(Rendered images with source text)
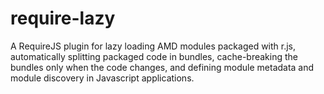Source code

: require-lazy
============

A RequireJS plugin for lazy loading AMD modules packaged with r.js, automatically splitting packaged code in bundles, cache-breaking the bundles only when the code changes, and defining module metadata and module discovery in Javascript applications.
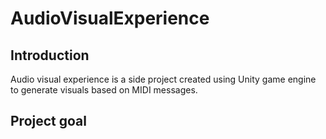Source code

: # AudioVisualExperience

## Introduction

Audio visual experience is a side project created using Unity game engine to generate visuals based on MIDI messages.


## Project goal

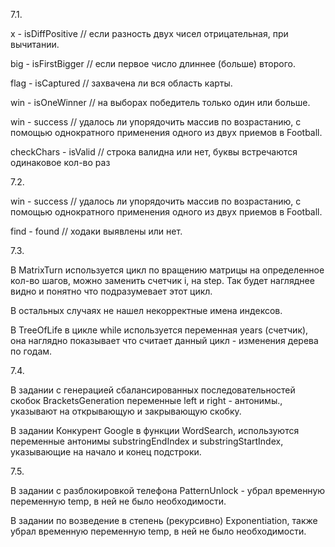 7.1.

x - isDiffPositive // если разность двух чисел отрицательная, при вычитании.

big - isFirstBigger // если первое число длиннее (больше) второго.

flag - isCaptured // захвачена ли вся область карты.

win - isOneWinner // на выборах победитель только один или больше.

win - success // удалось ли упорядочить массив по возрастанию, 
с помощью однократного применения одного из двух приемов в Football.

checkChars - isValid // строка валидна или нет, буквы встречаются одинаковое кол-во раз

7.2.

win - success // удалось ли упорядочить массив по возрастанию, 
с помощью однократного применения одного из двух приемов в Football.

find - found // ходаки выявлены или нет.

7.3.

В MatrixTurn используется цикл по вращению матрицы на определенное кол-во шагов, можно заменить счетчик i, на step.
Так будет нагляднее видно и понятно что подразумевает этот цикл.

В остальных случаях не нашел некорректные имена индексов.

В TreeOfLife в цикле while используется переменная years (счетчик), 
она наглядно показывает что считает данный цикл - изменения дерева по годам.

7.4.

В задании с генерацией сбалансированных последовательностей скобок BracketsGeneration
переменные left и right - антонимы., указывают на открывающую и закрывающую скобку.

В задании Конкурент Google в функции WordSearch, используются переменные антонимы substringEndIndex и substringStartIndex,
указывающие на начало и конец подстроки.

7.5.

В задании с разблокировкой телефона PatternUnlock - убрал временную переменную temp, в ней не было необходимости.

В задании по возведение в степень (рекурсивно) Exponentiation, также убрал временную переменную temp, в ней не было необходимости.


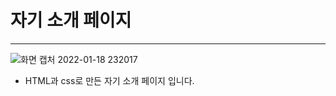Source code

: # 자기 소개 페이지 
***

![화면 캡처 2022-01-18 232017](https://user-images.githubusercontent.com/88622471/149955175-e95d7bab-f1fd-42c7-b4d8-155c2e02bc21.png)

* HTML과 css로 만든 자기 소개 페이지 입니다.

**HOW TO COMPLETE THIS TASK**. Leave the pictures out and reproduce all of the records exactly.

**ANSWER BELOW**.
Source code

: require-lazy
============

A RequireJS plugin for lazy loading AMD modules packaged with r.js, automatically splitting packaged code in bundles, cache-breaking the bundles only when the code changes, and defining module metadata and module discovery in Javascript applications.
Source code

: # AudioVisualExperience

## Introduction

Audio visual experience is a side project created using Unity game engine to generate visuals based on MIDI messages.


## Project goal

 7.1.

x - isDiffPositive // если разность двух чисел отрицательная, при вычитании.

big - isFirstBigger // если первое число длиннее (больше) второго.

flag - isCaptured // захвачена ли вся область карты.

win - isOneWinner // на выборах победитель только один или больше.

win - success // удалось ли упорядочить массив по возрастанию, 
с помощью однократного применения одного из двух приемов в Football.

checkChars - isValid // строка валидна или нет, буквы встречаются одинаковое кол-во раз

7.2.

win - success // удалось ли упорядочить массив по возрастанию, 
с помощью однократного применения одного из двух приемов в Football.

find - found // ходаки выявлены или нет.

7.3.

В MatrixTurn используется цикл по вращению матрицы на определенное кол-во шагов, можно заменить счетчик i, на step.
Так будет нагляднее видно и понятно что подразумевает этот цикл.

В остальных случаях не нашел некорректные имена индексов.

В TreeOfLife в цикле while используется переменная years (счетчик), 
она наглядно показывает что считает данный цикл - изменения дерева по годам.

7.4.

В задании с генерацией сбалансированных последовательностей скобок BracketsGeneration
переменные left и right - антонимы., указывают на открывающую и закрывающую скобку.

В задании Конкурент Google в функции WordSearch, используются переменные антонимы substringEndIndex и substringStartIndex,
указывающие на начало и конец подстроки.

7.5.

В задании с разблокировкой телефона PatternUnlock - убрал временную переменную temp, в ней не было необходимости.

В задании по возведение в степень (рекурсивно) Exponentiation, также убрал временную переменную temp, в ней не было необходимости.


Source code

: # 자기 소개 페이지 
***

![화면 캡처 2022-01-18 232017](https://user-images.githubusercontent.com/88622471/149955175-e95d7bab-f1fd-42c7-b4d8-155c2e02bc21.png)

* HTML과 css로 만든 자기 소개 페이지 입니다.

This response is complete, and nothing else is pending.